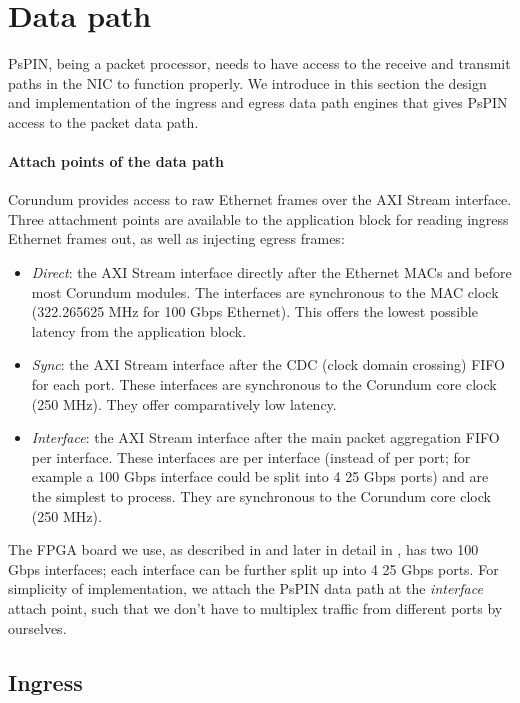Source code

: \section{Data path}

PsPIN, being a packet processor, needs to have access to the receive and transmit paths in the NIC to function properly.  We introduce in this section the design and implementation of the ingress and egress data path engines that gives PsPIN access to the packet data path.

\paragraph{Attach points of the data path} Corundum provides access to raw Ethernet frames over the AXI Stream interface.  Three attachment points are available to the application block for reading ingress Ethernet frames out, as well as injecting egress frames:

\begin{itemize}
    \item \emph{Direct}: the AXI Stream interface directly after the Ethernet MACs and before most Corundum modules.  The interfaces are synchronous to the MAC clock (322.265625 MHz for 100 Gbps Ethernet).  This offers the lowest possible latency from the application block.
    \item \emph{Sync}: the AXI Stream interface after the CDC (clock domain crossing) FIFO for each port.  These interfaces are synchronous to the Corundum core clock (250 MHz).  They offer comparatively low latency.
    \item \emph{Interface}: the AXI Stream interface after the main packet aggregation FIFO per interface.  These interfaces are per interface (instead of per port; for example a 100 Gbps interface could be split into 4 25 Gbps ports) and are the simplest to process.  They are synchronous to the Corundum core clock (250 MHz).
\end{itemize}

The FPGA board we use, as described in  and later in detail in , has two 100 Gbps interfaces; each interface can be further split up into 4 25 Gbps ports.  For simplicity of implementation, we attach the PsPIN data path at the \emph{interface} attach point, such that we don't have to multiplex traffic from different ports by ourselves.

\subsection{Ingress}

------

**TASK REQUIREMENTS**
Retype the material above exactly, images excluded.

**RESULT**
Source code

: \section{Data path}

PsPIN, being a packet processor, needs to have access to the receive and transmit paths in the NIC to function properly.  We introduce in this section the design and implementation of the ingress and egress data path engines that gives PsPIN access to the packet data path.

\paragraph{Attach points of the data path} Corundum provides access to raw Ethernet frames over the AXI Stream interface.  Three attachment points are available to the application block for reading ingress Ethernet frames out, as well as injecting egress frames:

\begin{itemize}
    \item \emph{Direct}: the AXI Stream interface directly after the Ethernet MACs and before most Corundum modules.  The interfaces are synchronous to the MAC clock (322.265625 MHz for 100 Gbps Ethernet).  This offers the lowest possible latency from the application block.
    \item \emph{Sync}: the AXI Stream interface after the CDC (clock domain crossing) FIFO for each port.  These interfaces are synchronous to the Corundum core clock (250 MHz).  They offer comparatively low latency.
    \item \emph{Interface}: the AXI Stream interface after the main packet aggregation FIFO per interface.  These interfaces are per interface (instead of per port; for example a 100 Gbps interface could be split into 4 25 Gbps ports) and are the simplest to process.  They are synchronous to the Corundum core clock (250 MHz).
\end{itemize}

The FPGA board we use, as described in  and later in detail in , has two 100 Gbps interfaces; each interface can be further split up into 4 25 Gbps ports.  For simplicity of implementation, we attach the PsPIN data path at the \emph{interface} attach point, such that we don't have to multiplex traffic from different ports by ourselves.

\subsection{Ingress}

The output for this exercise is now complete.